Figure 3. Gastric Antrum vs. Corpus Adaptation in Acid Sensitivity and Affinity in Binding is Encoded in BabA.

(A) pHgrams of 30 isolates from patient SO-2 from Orebro University Hospital, Sweden. The most and least acid sensitive isolates displayed a full pH unit difference.

(B) The Exceptional Antrum (A_Ex) and Corpus (C_Ex) isolates are circled.

(C) Location of the SO-2 BabA substitutions: P199L in Key-position and E192K/G205D in the Exceptional (Ex) isolates are all in the proximity of the fucose-binding CL2 disulfide-clasped loop (yellow) that constitutes the basis for the CBD. The G428E substitution is located diametrically opposite the CBD where it is part of Velcro Domain and is situated at the very junction of the Repeat-Sequence-1, i.e. the C-terminal 200 amino acid segment including the membrane anchored domain (Figure 4B) that is conserved between BabA, BabB and BabC (Alm et al., 2000).

(D) SPR-derived pHgram analyses of Leb-binding by E. coli recBabA₅₂₆ protein from SO-2 corpus (P199/G428 (PG)), antrum (L199/E428 (LE)) and chimeric variants L199/G428 (LG) and P199/E428 (PE) (sensograms in Figure S3C).

(E) Leb binding by E. coli bacterial cells that express full-length recBabA₇₂₀ from SO-2 corpus (PG), antrum (LE), and chimeric variants LG and PE was assessed by RIA. E. coli with no expression of recBabA was used as the control (Ctrl) (means + SD for n = 2).

Figure 4. Amino Acid Replacements for Adaptation in Acid Sensitivity in Leb-Binding.

(A) The BabA CBD is under both positive and adaptive selection. Here, the BabA aa133–399 segment is shown with the Key-position and Key-coil (red vertical box) indicated in close proximity to the fucose-binding CL2 disulfide-clasped loop (red bracket). (a) The colored bars represent amino acid residues under positive selection, i.e. single nucleotide mutations that result in high level (red) or moderate level (blue) of amino acid substitutions or conservation (green) of amino acids (Aspholm-Hurtig et al., 2004). The high-level positive selection clusters are indicated as I–IV. (b) The pH₅₀-dependent substitutions co-localize the strongest with Cluster II (CBD, aa175–255 (yellow)), but not with Cluster IV. (c) The series of pH₅₀ substitutions in Greek strains (purple bars (Figure S4D)), SO-2 isolates (light-blue bars (Figure S3B)), and the GC-patient isolates (orange bars (Figure 6E)) are located in Clusters I–III. (d) The reference sequence is P448 BabA, and stars indicate positions missing in this strain’s BabA sequence (Aspholm-Hurtig et al., 2004). (e) Intrinsically unstructured regions (IUR) (green bars) were predicted by DisEMBL and GlobPlot. In BabA, the IUR segments join β-strands (lilac arrows) and α-helices (ribbons) and exhibit higher prevalence of polar amino acids and prolines for rapid and precise responses to changes in the local environment (Dyson and Wright, 2005; Rauscher et al., 2006).

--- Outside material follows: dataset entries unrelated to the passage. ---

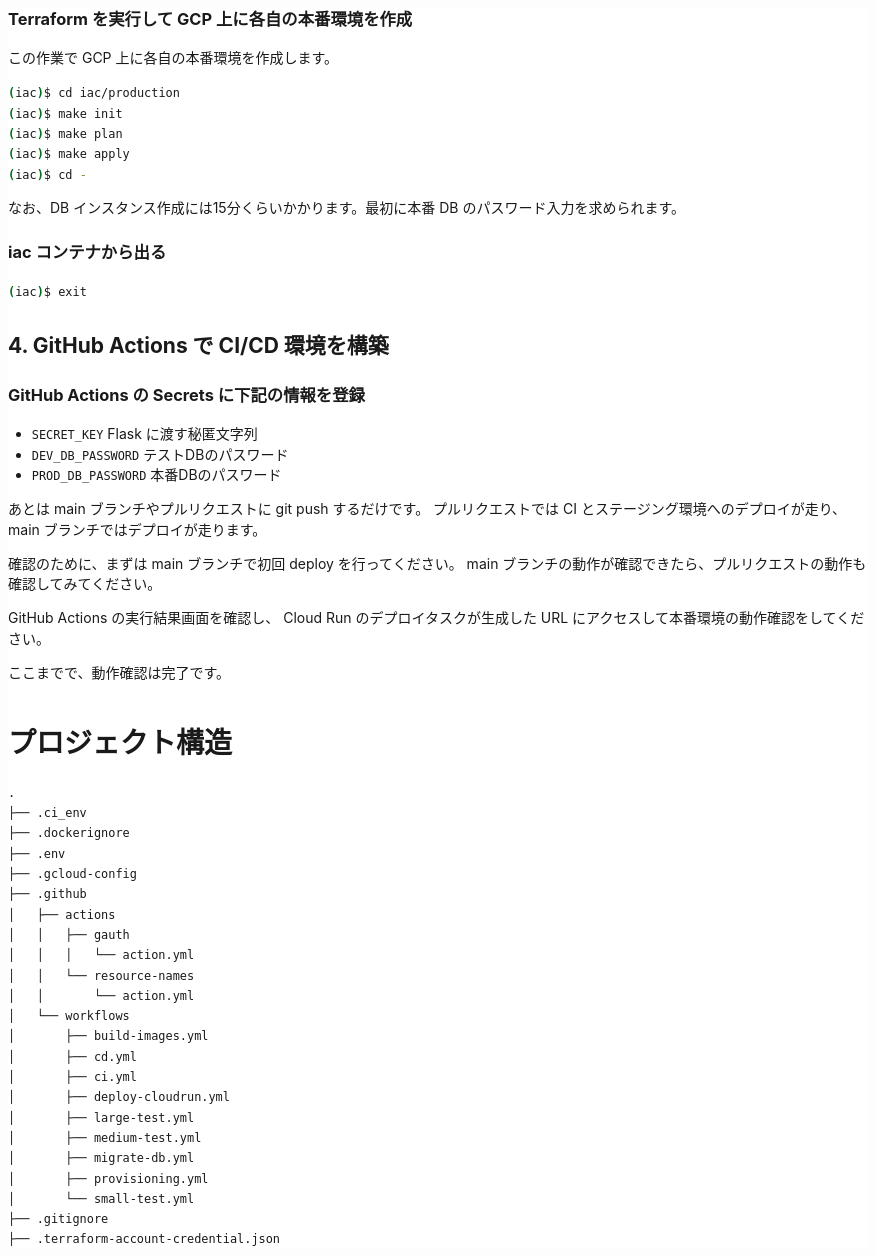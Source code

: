 ### Terraform を実行して GCP 上に各自の本番環境を作成

この作業で GCP 上に各自の本番環境を作成します。

```sh
(iac)$ cd iac/production
(iac)$ make init
(iac)$ make plan
(iac)$ make apply
(iac)$ cd -
```

なお、DB インスタンス作成には15分くらいかかります。最初に本番 DB のパスワード入力を求められます。


### iac コンテナから出る

```sh
(iac)$ exit
```


## 4. GitHub Actions で CI/CD 環境を構築

### GitHub Actions の Secrets に下記の情報を登録

- `SECRET_KEY` Flask に渡す秘匿文字列
- `DEV_DB_PASSWORD` テストDBのパスワード
- `PROD_DB_PASSWORD` 本番DBのパスワード

あとは main ブランチやプルリクエストに git push するだけです。
プルリクエストでは CI とステージング環境へのデプロイが走り、 main ブランチではデプロイが走ります。

確認のために、まずは main ブランチで初回 deploy を行ってください。
main ブランチの動作が確認できたら、プルリクエストの動作も確認してみてください。

GitHub Actions の実行結果画面を確認し、 Cloud Run のデプロイタスクが生成した URL にアクセスして本番環境の動作確認をしてください。


ここまでで、動作確認は完了です。



プロジェクト構造
=======================

```
.
├── .ci_env
├── .dockerignore
├── .env
├── .gcloud-config
├── .github
│   ├── actions
│   │   ├── gauth
│   │   │   └── action.yml
│   │   └── resource-names
│   │       └── action.yml
│   └── workflows
│       ├── build-images.yml
│       ├── cd.yml
│       ├── ci.yml
│       ├── deploy-cloudrun.yml
│       ├── large-test.yml
│       ├── medium-test.yml
│       ├── migrate-db.yml
│       ├── provisioning.yml
│       └── small-test.yml
├── .gitignore
├── .terraform-account-credential.json
```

(B) Structural organization of the CBD and Velcro Domain acid-sensitivity determinants. The CBD is carried by the Head Domain. The coiled-coil Stalk Domain connects the Head Domain with the predicted Membrane-Anchored Domain (Hage et al., 2015; Moonens et al., 2016). The four β-strands S3–S6 with IUR loops constitute the CBD along with the disulfide (C189/C197)-clasped (in magenta) fucose-binding loop CL2, which is immediately followed by the Key-coil (aa198–202) and Key-position (aa199) in most BabAs. D198 in the Key-coil forms a salt bridge with R207 that acts as a structural clamp (dashed red arrow). The salt bridge acts as a pH sensor and breaks open due to protonation of the aspartic acid at pH <4. H9 in the Head Domain and H1/10 in the Stalk Domain together comprise the Velcro Domain. The K192/D205 Exceptional (Ex) motif (red stars) seems to constitute an additional mechanism for increased acid sensitivity in binding.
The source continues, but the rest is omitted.